Listed records
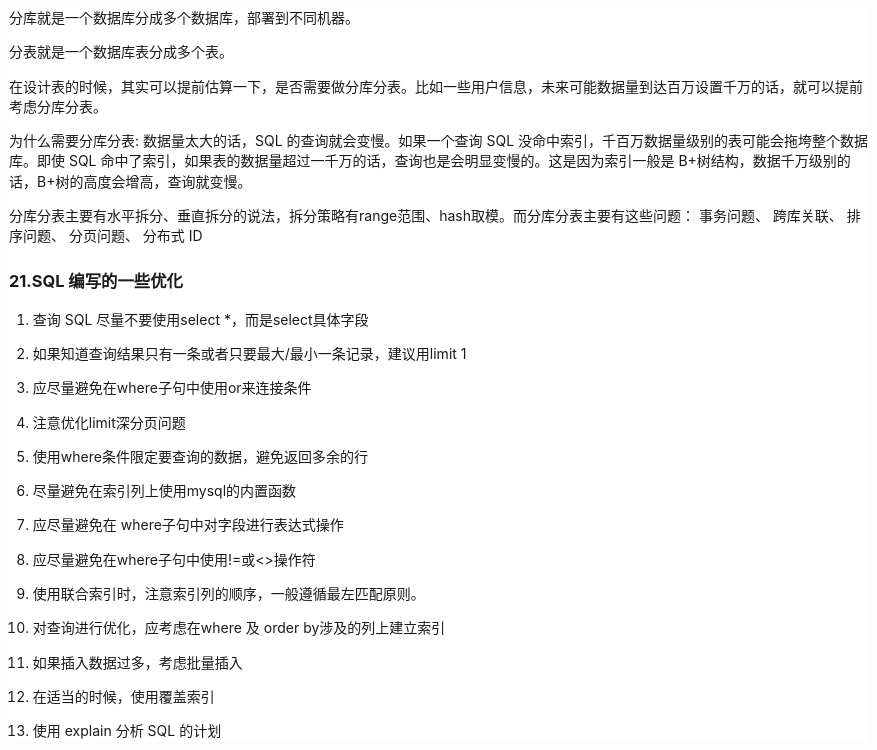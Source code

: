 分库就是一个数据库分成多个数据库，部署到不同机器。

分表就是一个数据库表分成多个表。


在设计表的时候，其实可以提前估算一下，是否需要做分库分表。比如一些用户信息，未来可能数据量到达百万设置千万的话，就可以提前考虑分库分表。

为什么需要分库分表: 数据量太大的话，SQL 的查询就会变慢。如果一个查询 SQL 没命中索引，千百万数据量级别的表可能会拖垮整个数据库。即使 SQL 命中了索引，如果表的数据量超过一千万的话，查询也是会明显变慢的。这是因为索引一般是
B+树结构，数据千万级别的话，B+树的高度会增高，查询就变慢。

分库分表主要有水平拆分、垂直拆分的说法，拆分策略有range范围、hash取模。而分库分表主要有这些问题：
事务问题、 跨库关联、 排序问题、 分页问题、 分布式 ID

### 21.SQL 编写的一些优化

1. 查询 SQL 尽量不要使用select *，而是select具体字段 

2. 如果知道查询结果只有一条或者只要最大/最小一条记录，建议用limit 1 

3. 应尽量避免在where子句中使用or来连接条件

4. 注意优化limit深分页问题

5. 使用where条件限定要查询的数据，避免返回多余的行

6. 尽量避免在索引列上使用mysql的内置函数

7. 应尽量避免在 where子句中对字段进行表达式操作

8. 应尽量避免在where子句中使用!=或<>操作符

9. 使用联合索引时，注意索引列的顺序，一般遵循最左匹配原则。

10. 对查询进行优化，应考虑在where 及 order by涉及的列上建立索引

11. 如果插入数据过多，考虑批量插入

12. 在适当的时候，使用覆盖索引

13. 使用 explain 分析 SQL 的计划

...

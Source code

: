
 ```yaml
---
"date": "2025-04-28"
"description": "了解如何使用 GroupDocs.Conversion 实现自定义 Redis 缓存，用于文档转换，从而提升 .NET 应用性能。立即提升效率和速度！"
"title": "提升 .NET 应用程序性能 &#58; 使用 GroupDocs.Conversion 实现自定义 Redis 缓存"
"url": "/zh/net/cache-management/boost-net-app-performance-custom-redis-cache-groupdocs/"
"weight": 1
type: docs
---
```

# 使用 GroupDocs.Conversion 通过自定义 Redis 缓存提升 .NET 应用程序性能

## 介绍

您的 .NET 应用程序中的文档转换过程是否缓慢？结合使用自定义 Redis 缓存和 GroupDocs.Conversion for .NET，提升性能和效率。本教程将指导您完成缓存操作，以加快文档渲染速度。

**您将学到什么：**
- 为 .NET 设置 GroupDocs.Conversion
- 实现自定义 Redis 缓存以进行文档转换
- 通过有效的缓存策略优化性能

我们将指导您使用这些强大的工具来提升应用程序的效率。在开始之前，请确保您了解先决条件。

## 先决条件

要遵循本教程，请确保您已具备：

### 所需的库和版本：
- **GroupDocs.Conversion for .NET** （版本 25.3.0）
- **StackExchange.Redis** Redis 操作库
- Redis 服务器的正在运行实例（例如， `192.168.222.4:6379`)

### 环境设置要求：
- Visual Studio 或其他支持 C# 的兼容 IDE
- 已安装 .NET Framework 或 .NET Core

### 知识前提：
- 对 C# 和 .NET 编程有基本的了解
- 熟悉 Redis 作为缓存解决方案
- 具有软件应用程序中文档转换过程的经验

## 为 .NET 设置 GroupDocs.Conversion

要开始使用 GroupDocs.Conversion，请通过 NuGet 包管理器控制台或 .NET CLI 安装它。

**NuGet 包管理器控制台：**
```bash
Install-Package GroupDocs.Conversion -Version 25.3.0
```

--

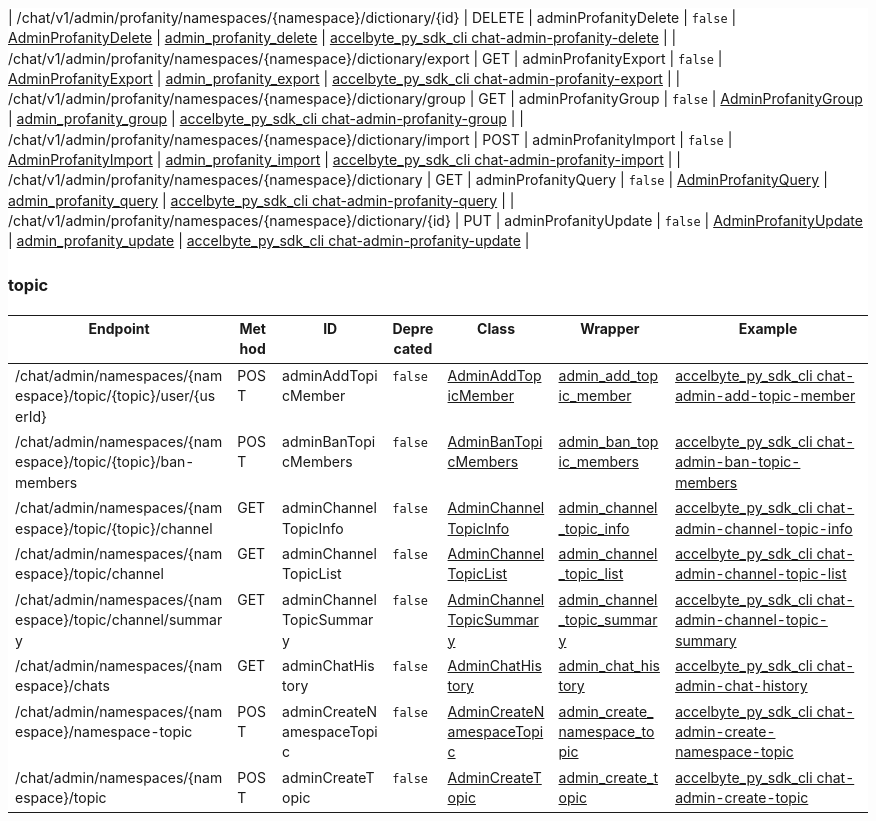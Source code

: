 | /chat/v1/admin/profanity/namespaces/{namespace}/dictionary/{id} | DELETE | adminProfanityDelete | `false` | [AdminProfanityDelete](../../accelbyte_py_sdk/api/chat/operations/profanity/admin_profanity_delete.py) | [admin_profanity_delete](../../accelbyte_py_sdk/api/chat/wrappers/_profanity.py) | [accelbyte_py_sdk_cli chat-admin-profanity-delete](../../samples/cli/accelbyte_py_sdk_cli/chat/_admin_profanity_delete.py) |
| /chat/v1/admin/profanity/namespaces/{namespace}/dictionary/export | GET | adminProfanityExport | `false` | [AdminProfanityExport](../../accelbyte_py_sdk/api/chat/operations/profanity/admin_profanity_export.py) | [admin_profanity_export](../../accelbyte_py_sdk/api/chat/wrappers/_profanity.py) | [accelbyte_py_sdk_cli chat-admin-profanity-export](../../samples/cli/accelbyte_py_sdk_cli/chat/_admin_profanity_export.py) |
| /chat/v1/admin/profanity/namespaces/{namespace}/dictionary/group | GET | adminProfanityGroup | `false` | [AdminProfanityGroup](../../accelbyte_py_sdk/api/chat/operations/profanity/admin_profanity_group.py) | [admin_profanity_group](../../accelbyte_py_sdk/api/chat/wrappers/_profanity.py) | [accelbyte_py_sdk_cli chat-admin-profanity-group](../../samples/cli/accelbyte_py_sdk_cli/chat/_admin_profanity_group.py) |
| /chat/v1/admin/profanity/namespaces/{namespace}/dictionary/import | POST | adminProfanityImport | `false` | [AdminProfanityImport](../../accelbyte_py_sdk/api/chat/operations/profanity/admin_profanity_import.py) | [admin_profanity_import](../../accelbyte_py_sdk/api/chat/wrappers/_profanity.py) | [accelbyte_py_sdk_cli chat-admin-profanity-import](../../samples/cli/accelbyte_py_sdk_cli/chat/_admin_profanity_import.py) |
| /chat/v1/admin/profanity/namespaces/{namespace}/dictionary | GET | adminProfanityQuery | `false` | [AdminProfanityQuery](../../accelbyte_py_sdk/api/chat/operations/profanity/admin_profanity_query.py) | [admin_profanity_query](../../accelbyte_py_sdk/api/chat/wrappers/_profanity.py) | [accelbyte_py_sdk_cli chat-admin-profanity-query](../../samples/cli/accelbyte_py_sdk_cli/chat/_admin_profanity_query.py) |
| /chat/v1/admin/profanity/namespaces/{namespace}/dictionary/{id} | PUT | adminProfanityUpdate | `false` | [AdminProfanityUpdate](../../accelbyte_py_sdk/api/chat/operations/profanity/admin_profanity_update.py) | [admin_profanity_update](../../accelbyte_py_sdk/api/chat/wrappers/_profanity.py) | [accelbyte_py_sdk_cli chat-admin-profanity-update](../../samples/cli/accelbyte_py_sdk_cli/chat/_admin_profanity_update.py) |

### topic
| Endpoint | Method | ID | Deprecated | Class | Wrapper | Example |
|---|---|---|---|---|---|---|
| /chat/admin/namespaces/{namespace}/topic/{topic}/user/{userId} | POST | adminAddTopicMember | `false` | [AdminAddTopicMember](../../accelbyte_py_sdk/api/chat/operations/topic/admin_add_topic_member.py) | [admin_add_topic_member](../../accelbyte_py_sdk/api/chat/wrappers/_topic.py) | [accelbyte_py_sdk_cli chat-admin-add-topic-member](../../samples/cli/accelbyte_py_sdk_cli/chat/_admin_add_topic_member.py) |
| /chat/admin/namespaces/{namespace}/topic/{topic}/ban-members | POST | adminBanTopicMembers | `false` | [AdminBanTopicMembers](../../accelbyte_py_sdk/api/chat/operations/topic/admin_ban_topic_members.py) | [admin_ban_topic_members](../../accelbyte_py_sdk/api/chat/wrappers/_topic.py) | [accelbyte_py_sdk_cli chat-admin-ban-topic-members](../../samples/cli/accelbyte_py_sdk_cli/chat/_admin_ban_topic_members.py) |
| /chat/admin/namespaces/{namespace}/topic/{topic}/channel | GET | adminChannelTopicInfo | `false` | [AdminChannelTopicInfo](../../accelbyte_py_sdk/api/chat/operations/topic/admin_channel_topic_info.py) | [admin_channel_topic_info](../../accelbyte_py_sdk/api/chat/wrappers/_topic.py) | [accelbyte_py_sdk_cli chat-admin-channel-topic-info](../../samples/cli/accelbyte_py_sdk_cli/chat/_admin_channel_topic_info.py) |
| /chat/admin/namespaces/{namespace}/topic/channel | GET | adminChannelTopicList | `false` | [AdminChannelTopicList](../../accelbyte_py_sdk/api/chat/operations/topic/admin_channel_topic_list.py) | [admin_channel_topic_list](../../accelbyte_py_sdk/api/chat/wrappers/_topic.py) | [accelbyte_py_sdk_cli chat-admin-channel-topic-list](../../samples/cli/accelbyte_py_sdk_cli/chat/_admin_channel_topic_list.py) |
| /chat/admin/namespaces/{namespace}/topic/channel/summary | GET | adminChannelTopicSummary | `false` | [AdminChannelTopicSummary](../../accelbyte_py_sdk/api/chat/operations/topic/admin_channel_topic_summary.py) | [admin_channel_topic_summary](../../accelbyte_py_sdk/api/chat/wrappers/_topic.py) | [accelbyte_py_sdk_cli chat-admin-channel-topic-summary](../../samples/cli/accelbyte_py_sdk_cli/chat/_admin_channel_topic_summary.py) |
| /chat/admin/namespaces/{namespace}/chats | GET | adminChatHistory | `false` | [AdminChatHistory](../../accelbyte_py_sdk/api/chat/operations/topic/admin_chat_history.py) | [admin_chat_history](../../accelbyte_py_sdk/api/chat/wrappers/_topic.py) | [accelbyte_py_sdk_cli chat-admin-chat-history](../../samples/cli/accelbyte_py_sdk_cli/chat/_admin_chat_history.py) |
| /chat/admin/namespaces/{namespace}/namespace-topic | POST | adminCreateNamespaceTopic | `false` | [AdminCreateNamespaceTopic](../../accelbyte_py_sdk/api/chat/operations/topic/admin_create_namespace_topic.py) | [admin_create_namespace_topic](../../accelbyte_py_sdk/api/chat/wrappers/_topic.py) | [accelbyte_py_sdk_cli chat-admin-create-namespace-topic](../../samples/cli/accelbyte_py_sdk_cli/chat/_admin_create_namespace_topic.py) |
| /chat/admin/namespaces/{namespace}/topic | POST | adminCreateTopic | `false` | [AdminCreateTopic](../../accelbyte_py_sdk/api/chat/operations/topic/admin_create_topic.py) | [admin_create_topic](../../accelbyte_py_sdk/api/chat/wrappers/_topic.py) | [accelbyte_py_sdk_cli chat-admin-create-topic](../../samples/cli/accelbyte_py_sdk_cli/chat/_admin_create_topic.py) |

Your task
With the line holding "### 21.SQL 编写的一些优化" as the first and the line holding "13. 使用 explain 分析 SQL 的计划" as the last, please transcribe exactly the lines of the material above in that range and nothing else.

Answer space
### 21.SQL 编写的一些优化

1. 查询 SQL 尽量不要使用select *，而是select具体字段 

2. 如果知道查询结果只有一条或者只要最大/最小一条记录，建议用limit 1 

3. 应尽量避免在where子句中使用or来连接条件

4. 注意优化limit深分页问题

5. 使用where条件限定要查询的数据，避免返回多余的行

6. 尽量避免在索引列上使用mysql的内置函数

7. 应尽量避免在 where子句中对字段进行表达式操作

8. 应尽量避免在where子句中使用!=或<>操作符

9. 使用联合索引时，注意索引列的顺序，一般遵循最左匹配原则。

10. 对查询进行优化，应考虑在where 及 order by涉及的列上建立索引

11. 如果插入数据过多，考虑批量插入

12. 在适当的时候，使用覆盖索引

13. 使用 explain 分析 SQL 的计划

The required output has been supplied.